• _The problem_
A bare number is required: the count of lines in the material below that hold the word "information".

• _Data for processing_
+++++

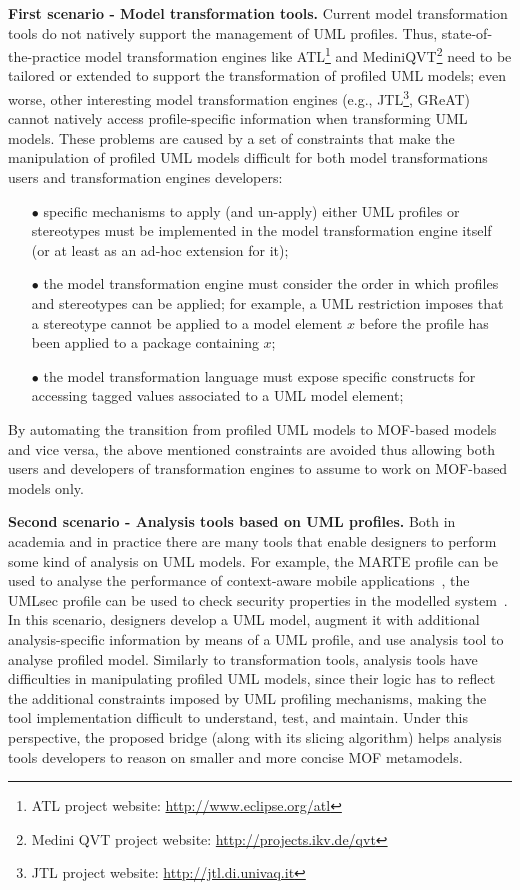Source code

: \textbf{First scenario - Model transformation tools.}
Current model transformation tools do not natively support the management of UML profiles.
Thus, state-of-the-practice model transformation engines
like ATL\footnote{ATL project website: \small{\url{http://www.eclipse.org/atl}}} and
MediniQVT\footnote{Medini QVT project website: \small{\url{http://projects.ikv.de/qvt}}}
need to be tailored or extended to support the transformation of profiled UML models;
even worse, other interesting model transformation engines (e.g.,
JTL\footnote{JTL project website: \small{\url{http://jtl.di.univaq.it}}}, GReAT)
cannot natively access profile-specific information when transforming UML models.
These problems are caused by a set of constraints that make the manipulation of profiled UML models difficult for both model transformations users and transformation engines developers:
%
\vspace{-.15cm}
\begin{itemize}
	\item[$\bullet$] specific mechanisms to apply (and un-apply) either UML profiles or stereotypes must be implemented
	in the model transformation engine itself (or at least as an ad-hoc extension for it);
	\item[$\bullet$] the model transformation engine must consider the order in which profiles and stereotypes can be applied;
	for example, a UML restriction imposes that a stereotype cannot be applied to a model element $x$ before
	the profile has been applied to a package containing $x$;
	\item[$\bullet$] the model transformation language must expose specific constructs for accessing tagged values associated to a UML model element;
\end{itemize}
%
\vspace{-.15cm}
By automating the transition from profiled UML models to MOF-based models and vice versa, the above mentioned constraints
are avoided thus allowing both users and developers of transformation engines to assume to work on MOF-based models only.

\textbf{Second scenario - Analysis tools based on UML profiles.}
Both in academia and in practice there are many tools that enable designers to perform some kind of analysis on UML models.
For example, 
the MARTE profile can be used to analyse the performance of context-aware mobile applications~\cite{perfMarte},
the UMLsec profile 
can be used to check security properties in the modelled system~\cite{securityUMLsec}.
In this scenario, designers develop a UML model, augment it with additional analysis-specific information by means of a UML profile, and  use analysis tool to analyse profiled model.
Similarly to transformation tools, analysis tools have difficulties in manipulating profiled UML models, since
their logic has to reflect the additional constraints imposed by UML profiling mechanisms, making the tool
implementation difficult to understand, test, and maintain.
Under this perspective, the proposed bridge (along with its slicing algorithm)
helps analysis tools developers to reason on smaller and more concise MOF metamodels.

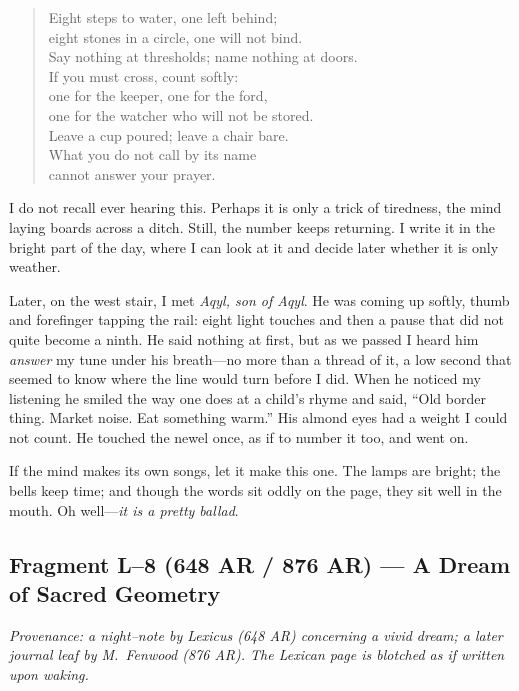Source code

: \documentclass[11pt]{article}
\numberwithin{equation}{section} %
\theoremstyle{plain} %
\theoremstyle{definition} %
\theoremstyle{remark} %
\begin{document}
\begin{verse}
Eight steps to water, one left behind;\\
eight stones in a circle, one will not bind.\\
Say nothing at thresholds; name nothing at doors.\\
If you must cross, count softly:\\
one for the keeper, one for the ford,\\
one for the watcher who will not be stored.\\
Leave a cup poured; leave a chair bare.\\
What you do not call by its name\\
cannot answer your prayer.
\end{verse}

I do not recall ever hearing this. Perhaps it is only a trick of tiredness, the mind laying boards across a ditch. Still, the number keeps returning. I write it in the bright part of the day, where I can look at it and decide later whether it is only weather.

Later, on the west stair, I met \textit{Aqyl, son of Aqyl}. He was coming up softly, thumb and forefinger tapping the rail: eight light touches and then a pause that did not quite become a ninth. He said nothing at first, but as we passed I heard him \emph{answer} my tune under his breath—no more than a thread of it, a low second that seemed to know where the line would turn before I did. When he noticed my listening he smiled the way one does at a child’s rhyme and said, “Old border thing. Market noise. Eat something warm.” His almond eyes had a weight I could not count. He touched the newel once, as if to number it too, and went on.

If the mind makes its own songs, let it make this one. The lamps are bright; the bells keep time; and though the words sit oddly on the page, they sit well in the mouth. Oh well—\emph{it is a pretty ballad}.

\subsection{Fragment L--8 (648 AR / 876 AR) — A Dream of Sacred Geometry}
\label{frag:l8}

\noindent\textit{Provenance: a night–note by Lexicus (648 AR) concerning a vivid dream; a later journal leaf by M.\ Fenwood (876 AR). The Lexican page is blotched as if written upon waking.}
\end{document}
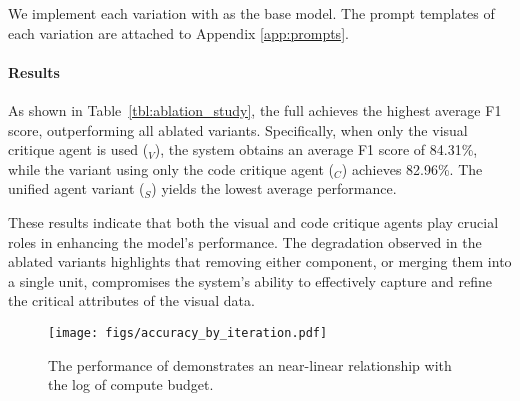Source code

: We implement each variation with \gpt as the base model. The prompt templates of each variation are attached to Appendix \ref{app:prompts}.

\paragraph{Results}

As shown in Table~\ref{tbl:ablation_study}, the full \model{} achieves the highest average F1 score, outperforming all ablated variants. Specifically, when only the visual critique agent is used (\model{}$_V$), the system obtains an average F1 score of 84.31\%, while the variant using only the code critique agent (\model{}$_C$) achieves 82.96\%. The unified agent variant (\model{}$_S$) yields the lowest average performance. 

These results indicate that both the visual and code critique agents play crucial roles in enhancing the model’s performance. The degradation observed in the ablated variants highlights that removing either component, or merging them into a single unit, compromises the system’s ability to effectively capture and refine the critical attributes of the visual data.


\begin{figure*}[ht]
    \centering
    \texttt{[image: figs/accuracy\_by\_iteration.pdf]}
    \caption{The performance of \model{} demonstrates an near-linear relationship with the log of compute budget.}
    \vspace{-0.1in}
    \label{fig:acc_by_iter}
\end{figure*}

+++++

• _Written solution_
2